This is the brief I got when I was asked for a visual inventory of galaxies in the SAMI survey, a huge collaboration of astrophysicists across a few continents. I was to produce an inviting lookup table that combined galaxy pictures (hyper-spectral imaging) along with some listed stats. I argued that the set of pretty pictures of galaxies would not mesh well with tabulated numbers—not only in terms of visual design, but also for context.
Context is half the battle
How many news articles have you read about the biggest whatever in the country / world / universe. True enough, a report about the world’s tallest human does not need context: we know how tall people tend to be so we have a statistical intuition of sorts.
What about the most massive black hole in the universe? If an article were to misreport the number by six orders of magnitude, non-specialist readers would not be able to spot that. After all what’s a million suns between friends?
(Or Waldo, depending on where you grew up).
What we need in most circumstances is to simultaneously visualise the individual as well as its parent population. That is the objective of the Starfish diagram.
Each leg is a histogram.
Instead of sitting on the x-axis, the bars are balanced symmetrically across it. (For the vis nuts out there: if we were to plot the kernel density it would be violin plot).

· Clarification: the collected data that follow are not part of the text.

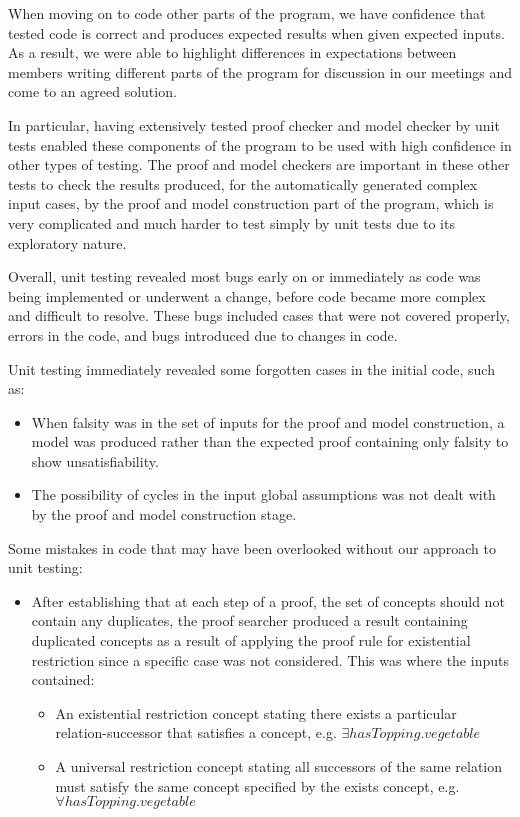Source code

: When moving on to code other parts of the program, we have confidence that tested code is correct and produces expected results when given expected inputs. As a result, we were able to highlight differences in expectations between members writing different parts of the program for discussion in our meetings and come to an agreed solution.

In particular, having extensively tested proof checker and model checker by unit tests enabled these components of the program to be used with high confidence in other types of testing. The proof and model checkers are important in these other tests to check the results produced, for the automatically generated complex input cases, by the proof and model construction part of the program, which is very complicated and much harder to test simply by unit tests due to its exploratory nature.

Overall, unit testing revealed most bugs early on or immediately as code was being implemented or underwent a change, before code became more complex and difficult to resolve. These bugs included cases that were not covered properly, errors in the code, and bugs introduced due to changes in code.

Unit testing immediately revealed some forgotten cases in the initial code, such as:

\begin{itemize}
\item When falsity was in the set of inputs for the proof and model construction, a model was produced rather than the expected proof containing only falsity to show unsatisfiability.
\item The possibility of cycles in the input global assumptions was not dealt with by the proof and model construction stage.
\end{itemize}

Some mistakes in code that may have been overlooked without our approach to unit testing:

\begin{itemize}
\item After establishing that at each step of a proof, the set of concepts should not contain any duplicates, the proof searcher produced a result containing duplicated concepts as a result of applying the proof rule for existential restriction since a specific case was not considered. This was where the inputs contained:
\begin{itemize}
\item An existential restriction concept stating there exists a particular relation-successor that satisfies a concept, e.g. $\exists hasTopping . vegetable $
\item A universal restriction concept stating all successors of the same relation must satisfy the same concept specified by the exists concept, e.g. $ \forall hasTopping . vegetable $
\end{itemize}
\end{itemize}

We can drop the axis line since the bars clearly imply its presence, just for styling. The final touch is to indicate where the individual lies: just circle the histogram bin.
Then we rotate each leg to provide the overall arrangement, and that’s it. Simple!
The sky is the limit in terms of applications
This technique can be applied to any situation where an individual needs to be placed in a greater context. The design partly drew inspiration from video games so I made a school of starfish on basketball stats for the original journal article. But there are really no limits here. This can be used by demographers, scientists, product analysts, statisticians, you name it.